• [Source records]:
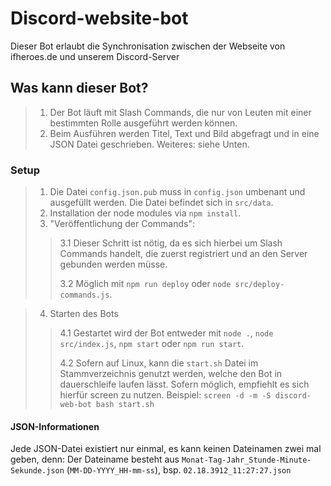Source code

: # Discord-website-bot
Dieser Bot erlaubt die Synchronisation zwischen der Webseite von ifheroes.de und unserem Discord-Server

## Was kann dieser Bot?

> 1. Der Bot läuft mit Slash Commands, die nur von Leuten mit einer bestimmten Rolle ausgeführt werden können.
> 2. Beim Ausführen werden Titel, Text und Bild abgefragt und in eine JSON Datei geschrieben. Weiteres: siehe Unten.

### Setup

> 1. Die Datei `config.json.pub` muss in `config.json` umbenant und ausgefüllt werden. Die Datei befindet sich in `src/data`.
> 2. Installation der node modules via `npm install`.
> 3. "Veröffentlichung der Commands":
>> 3.1 Dieser Schritt ist nötig, da es sich hierbei um Slash Commands handelt, die zuerst registriert und an den Server gebunden werden müsse.
>> 
>> 3.2 Möglich mit `npm run deploy` oder `node src/deploy-commands.js`.

> 4. Starten des Bots
>> 4.1 Gestartet wird der Bot entweder mit `node .`, `node src/index.js`, `npm start` oder `npm run start`.
>> 
>> 4.2 Sofern auf Linux, kann die `start.sh` Datei im Stammverzeichnis genutzt werden, welche den Bot in dauerschleife laufen lässt. Sofern möglich, empfiehlt es sich hierfür screen zu nutzen. Beispiel: `screen -d -m -S discord-web-bot bash start.sh`

#### JSON-Informationen

Jede JSON-Datei existiert nur einmal, es kann keinen Dateinamen zwei mal geben, denn:
Der Dateiname besteht aus `Monat-Tag-Jahr_Stunde-Minute-Sekunde.json` (`MM-DD-YYYY_HH-mm-ss`), bsp. `02.18.3912_11:27:27.json`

• [Task to complete]:
Your reply should consist only of the lines from the one containing "4.2 Sofern auf" through the last line of the records, each reproduced exactly.

• [Answer space]:
>> 4.2 Sofern auf Linux, kann die `start.sh` Datei im Stammverzeichnis genutzt werden, welche den Bot in dauerschleife laufen lässt. Sofern möglich, empfiehlt es sich hierfür screen zu nutzen. Beispiel: `screen -d -m -S discord-web-bot bash start.sh`

#### JSON-Informationen

Jede JSON-Datei existiert nur einmal, es kann keinen Dateinamen zwei mal geben, denn:
Der Dateiname besteht aus `Monat-Tag-Jahr_Stunde-Minute-Sekunde.json` (`MM-DD-YYYY_HH-mm-ss`), bsp. `02.18.3912_11:27:27.json`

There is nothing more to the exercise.